- Task item
Every line in the entries where "chenye" is found should be copied.

- Data shown
•••
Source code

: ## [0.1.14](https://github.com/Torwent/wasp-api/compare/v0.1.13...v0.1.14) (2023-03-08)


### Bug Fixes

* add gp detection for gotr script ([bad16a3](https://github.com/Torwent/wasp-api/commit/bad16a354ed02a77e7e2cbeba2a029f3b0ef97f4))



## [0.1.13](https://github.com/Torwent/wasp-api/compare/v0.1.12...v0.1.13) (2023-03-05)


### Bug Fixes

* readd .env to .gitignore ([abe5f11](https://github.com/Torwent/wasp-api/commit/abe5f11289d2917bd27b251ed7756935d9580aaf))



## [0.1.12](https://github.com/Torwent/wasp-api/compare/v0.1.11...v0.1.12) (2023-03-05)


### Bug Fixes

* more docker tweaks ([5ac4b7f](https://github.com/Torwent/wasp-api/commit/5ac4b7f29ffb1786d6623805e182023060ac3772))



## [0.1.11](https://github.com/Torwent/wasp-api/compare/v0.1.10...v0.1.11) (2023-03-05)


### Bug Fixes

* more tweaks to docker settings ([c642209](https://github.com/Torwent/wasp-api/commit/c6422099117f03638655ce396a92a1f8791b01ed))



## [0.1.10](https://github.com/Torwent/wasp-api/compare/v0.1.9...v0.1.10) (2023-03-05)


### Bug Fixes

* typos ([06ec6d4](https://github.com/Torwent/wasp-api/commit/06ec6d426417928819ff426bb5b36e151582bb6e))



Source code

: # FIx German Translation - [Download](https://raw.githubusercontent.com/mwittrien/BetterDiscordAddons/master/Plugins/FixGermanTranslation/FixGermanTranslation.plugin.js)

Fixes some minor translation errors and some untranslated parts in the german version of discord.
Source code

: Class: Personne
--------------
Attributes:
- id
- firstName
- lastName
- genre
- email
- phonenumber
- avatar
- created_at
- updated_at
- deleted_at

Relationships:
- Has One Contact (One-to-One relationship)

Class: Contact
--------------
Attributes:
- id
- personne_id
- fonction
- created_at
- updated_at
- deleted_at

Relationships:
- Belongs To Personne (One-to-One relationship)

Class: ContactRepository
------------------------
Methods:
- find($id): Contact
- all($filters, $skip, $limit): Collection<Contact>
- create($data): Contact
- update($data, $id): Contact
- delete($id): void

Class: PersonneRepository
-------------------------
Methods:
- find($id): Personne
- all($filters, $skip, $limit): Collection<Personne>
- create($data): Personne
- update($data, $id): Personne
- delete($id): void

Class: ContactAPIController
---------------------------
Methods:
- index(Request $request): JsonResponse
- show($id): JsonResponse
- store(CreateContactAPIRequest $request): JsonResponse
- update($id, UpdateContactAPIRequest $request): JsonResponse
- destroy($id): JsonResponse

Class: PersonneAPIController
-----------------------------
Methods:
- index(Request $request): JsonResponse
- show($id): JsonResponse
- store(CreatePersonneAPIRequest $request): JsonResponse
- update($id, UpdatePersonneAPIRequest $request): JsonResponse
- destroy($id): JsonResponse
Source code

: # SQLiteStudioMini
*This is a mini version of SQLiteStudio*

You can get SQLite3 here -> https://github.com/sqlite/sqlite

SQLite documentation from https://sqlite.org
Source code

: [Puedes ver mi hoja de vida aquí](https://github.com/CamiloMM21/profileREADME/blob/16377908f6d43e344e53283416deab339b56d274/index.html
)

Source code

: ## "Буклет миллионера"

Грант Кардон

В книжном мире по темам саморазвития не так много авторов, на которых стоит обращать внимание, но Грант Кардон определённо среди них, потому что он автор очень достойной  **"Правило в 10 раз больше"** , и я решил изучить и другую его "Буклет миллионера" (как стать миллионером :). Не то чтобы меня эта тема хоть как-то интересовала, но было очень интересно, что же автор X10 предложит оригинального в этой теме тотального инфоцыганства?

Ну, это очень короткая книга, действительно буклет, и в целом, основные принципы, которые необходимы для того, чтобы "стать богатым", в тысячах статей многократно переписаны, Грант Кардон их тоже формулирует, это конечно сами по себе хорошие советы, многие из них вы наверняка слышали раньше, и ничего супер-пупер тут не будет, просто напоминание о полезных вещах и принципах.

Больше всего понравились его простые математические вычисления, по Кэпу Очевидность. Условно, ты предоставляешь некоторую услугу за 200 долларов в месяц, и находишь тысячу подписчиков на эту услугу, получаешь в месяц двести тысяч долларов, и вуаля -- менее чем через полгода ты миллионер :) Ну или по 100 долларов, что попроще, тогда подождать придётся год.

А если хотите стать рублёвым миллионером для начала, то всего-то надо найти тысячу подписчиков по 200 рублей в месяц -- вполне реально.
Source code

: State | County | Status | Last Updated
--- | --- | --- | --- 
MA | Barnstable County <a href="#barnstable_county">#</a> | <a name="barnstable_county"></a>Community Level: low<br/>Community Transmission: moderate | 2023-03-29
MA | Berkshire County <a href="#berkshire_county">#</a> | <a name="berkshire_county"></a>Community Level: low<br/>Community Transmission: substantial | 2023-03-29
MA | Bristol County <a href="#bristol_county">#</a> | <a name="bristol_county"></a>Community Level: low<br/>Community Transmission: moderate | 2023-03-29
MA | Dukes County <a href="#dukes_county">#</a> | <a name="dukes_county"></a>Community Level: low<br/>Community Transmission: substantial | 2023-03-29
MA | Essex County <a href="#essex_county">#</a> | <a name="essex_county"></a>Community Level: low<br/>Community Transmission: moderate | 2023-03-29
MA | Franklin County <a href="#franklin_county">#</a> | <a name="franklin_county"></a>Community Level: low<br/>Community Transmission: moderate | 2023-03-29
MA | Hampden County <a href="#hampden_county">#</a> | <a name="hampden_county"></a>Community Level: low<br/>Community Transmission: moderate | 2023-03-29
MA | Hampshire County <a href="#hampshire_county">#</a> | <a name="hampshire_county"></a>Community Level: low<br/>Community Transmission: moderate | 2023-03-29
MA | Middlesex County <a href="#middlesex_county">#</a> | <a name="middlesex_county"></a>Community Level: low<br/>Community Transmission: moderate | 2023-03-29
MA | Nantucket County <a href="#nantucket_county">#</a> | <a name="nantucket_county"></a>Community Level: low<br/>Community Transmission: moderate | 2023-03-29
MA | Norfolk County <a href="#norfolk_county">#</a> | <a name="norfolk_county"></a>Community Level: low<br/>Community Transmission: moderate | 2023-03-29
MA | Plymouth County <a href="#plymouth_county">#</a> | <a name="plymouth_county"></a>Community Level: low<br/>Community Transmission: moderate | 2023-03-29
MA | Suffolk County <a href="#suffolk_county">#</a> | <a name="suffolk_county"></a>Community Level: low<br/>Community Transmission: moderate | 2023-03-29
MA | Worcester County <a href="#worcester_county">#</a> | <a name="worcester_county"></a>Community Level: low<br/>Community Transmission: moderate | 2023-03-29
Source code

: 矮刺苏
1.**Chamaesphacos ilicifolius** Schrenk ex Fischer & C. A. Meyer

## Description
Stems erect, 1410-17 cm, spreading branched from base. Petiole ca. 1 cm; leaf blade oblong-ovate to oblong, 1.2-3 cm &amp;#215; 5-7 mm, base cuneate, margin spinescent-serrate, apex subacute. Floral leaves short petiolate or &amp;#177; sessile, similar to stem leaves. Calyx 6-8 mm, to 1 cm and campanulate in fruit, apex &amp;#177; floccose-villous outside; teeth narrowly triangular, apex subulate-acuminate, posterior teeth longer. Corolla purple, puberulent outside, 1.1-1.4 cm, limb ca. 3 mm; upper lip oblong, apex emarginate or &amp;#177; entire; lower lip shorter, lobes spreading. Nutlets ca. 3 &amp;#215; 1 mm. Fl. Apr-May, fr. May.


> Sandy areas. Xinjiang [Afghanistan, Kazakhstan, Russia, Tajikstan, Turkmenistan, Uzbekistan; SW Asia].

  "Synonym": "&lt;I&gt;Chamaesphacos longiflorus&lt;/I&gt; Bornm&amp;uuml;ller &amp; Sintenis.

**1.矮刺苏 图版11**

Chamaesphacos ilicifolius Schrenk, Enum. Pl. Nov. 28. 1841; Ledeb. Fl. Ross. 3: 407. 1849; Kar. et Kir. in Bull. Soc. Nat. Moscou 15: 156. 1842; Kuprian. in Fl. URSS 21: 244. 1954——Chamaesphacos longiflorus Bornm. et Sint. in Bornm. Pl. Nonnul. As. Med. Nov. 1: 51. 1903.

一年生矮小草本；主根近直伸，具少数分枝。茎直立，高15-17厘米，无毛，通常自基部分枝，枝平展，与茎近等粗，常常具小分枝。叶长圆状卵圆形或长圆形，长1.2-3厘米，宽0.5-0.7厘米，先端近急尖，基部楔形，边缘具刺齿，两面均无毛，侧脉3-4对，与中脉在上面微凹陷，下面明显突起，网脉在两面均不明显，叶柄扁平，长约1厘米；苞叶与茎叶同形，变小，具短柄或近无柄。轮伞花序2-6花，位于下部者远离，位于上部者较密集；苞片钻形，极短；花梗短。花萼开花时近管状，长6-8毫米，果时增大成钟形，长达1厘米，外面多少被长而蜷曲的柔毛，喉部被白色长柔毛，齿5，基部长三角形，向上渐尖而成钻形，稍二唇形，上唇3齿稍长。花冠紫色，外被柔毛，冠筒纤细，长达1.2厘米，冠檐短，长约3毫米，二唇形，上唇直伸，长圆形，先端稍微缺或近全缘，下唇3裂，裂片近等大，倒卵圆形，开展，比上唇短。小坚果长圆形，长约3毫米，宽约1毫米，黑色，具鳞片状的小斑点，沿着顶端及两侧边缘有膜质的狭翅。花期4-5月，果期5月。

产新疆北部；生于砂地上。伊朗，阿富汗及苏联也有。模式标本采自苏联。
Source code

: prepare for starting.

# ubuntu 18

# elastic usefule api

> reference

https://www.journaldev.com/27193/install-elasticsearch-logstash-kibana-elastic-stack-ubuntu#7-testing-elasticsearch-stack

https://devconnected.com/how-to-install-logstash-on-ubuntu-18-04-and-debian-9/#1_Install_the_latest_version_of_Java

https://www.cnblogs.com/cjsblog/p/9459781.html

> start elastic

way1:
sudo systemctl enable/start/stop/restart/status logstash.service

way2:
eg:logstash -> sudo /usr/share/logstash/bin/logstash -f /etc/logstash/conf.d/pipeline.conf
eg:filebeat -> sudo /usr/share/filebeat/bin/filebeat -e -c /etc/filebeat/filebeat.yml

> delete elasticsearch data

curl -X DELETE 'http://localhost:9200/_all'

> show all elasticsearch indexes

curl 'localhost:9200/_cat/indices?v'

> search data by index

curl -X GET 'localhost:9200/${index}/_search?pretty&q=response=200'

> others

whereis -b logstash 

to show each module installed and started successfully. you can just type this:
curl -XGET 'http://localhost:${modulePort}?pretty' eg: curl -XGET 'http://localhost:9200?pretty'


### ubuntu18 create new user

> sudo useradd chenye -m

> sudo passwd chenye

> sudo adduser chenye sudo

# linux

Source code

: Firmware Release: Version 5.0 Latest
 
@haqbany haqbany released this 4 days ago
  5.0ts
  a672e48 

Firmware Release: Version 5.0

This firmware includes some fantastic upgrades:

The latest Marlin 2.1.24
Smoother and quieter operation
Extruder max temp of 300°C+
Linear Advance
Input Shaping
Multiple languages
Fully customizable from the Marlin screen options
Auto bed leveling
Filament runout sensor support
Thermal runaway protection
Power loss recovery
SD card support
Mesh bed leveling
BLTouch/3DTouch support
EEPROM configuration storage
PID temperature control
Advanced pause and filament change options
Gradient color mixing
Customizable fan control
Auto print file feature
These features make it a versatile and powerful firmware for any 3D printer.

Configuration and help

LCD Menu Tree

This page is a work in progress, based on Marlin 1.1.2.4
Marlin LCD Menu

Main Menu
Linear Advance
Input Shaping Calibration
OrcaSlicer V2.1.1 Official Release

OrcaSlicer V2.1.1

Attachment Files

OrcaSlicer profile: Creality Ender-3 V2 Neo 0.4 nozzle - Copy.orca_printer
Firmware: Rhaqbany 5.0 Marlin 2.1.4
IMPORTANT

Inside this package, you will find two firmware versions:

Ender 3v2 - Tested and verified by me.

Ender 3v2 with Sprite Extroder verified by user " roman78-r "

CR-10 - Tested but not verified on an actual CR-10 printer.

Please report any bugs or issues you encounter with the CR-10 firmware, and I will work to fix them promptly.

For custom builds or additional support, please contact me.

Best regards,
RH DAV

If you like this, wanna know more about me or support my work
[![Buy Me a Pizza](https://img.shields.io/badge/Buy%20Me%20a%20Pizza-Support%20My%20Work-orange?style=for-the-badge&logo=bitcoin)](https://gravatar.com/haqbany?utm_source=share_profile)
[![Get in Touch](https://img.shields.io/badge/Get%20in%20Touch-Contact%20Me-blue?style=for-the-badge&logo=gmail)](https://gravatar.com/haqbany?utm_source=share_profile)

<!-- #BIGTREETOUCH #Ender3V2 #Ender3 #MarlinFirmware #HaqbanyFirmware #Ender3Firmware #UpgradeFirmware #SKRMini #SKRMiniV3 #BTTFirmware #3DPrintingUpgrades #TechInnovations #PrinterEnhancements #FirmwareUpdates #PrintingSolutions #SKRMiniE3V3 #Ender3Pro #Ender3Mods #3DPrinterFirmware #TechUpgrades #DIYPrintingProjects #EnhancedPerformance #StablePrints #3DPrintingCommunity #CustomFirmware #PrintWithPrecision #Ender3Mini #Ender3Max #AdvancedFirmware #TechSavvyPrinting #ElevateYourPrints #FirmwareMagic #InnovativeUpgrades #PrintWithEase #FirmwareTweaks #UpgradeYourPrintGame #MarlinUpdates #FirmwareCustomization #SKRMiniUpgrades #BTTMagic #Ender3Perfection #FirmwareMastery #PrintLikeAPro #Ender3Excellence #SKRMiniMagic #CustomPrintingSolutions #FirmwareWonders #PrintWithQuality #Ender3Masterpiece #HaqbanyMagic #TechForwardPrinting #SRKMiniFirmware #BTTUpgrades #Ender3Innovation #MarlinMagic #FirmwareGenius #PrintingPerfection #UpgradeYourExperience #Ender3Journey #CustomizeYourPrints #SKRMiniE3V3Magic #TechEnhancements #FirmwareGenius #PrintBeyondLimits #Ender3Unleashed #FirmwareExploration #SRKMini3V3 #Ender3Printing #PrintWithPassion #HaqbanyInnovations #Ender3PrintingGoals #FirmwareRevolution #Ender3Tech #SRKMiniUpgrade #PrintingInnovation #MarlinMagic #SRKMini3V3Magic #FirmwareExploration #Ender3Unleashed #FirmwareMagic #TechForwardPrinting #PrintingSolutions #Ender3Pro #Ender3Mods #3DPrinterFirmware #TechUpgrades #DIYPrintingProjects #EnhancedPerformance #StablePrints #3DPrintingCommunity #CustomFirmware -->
•••
- Exercise solution
> sudo useradd chenye -m
> sudo passwd chenye
> sudo adduser chenye sudo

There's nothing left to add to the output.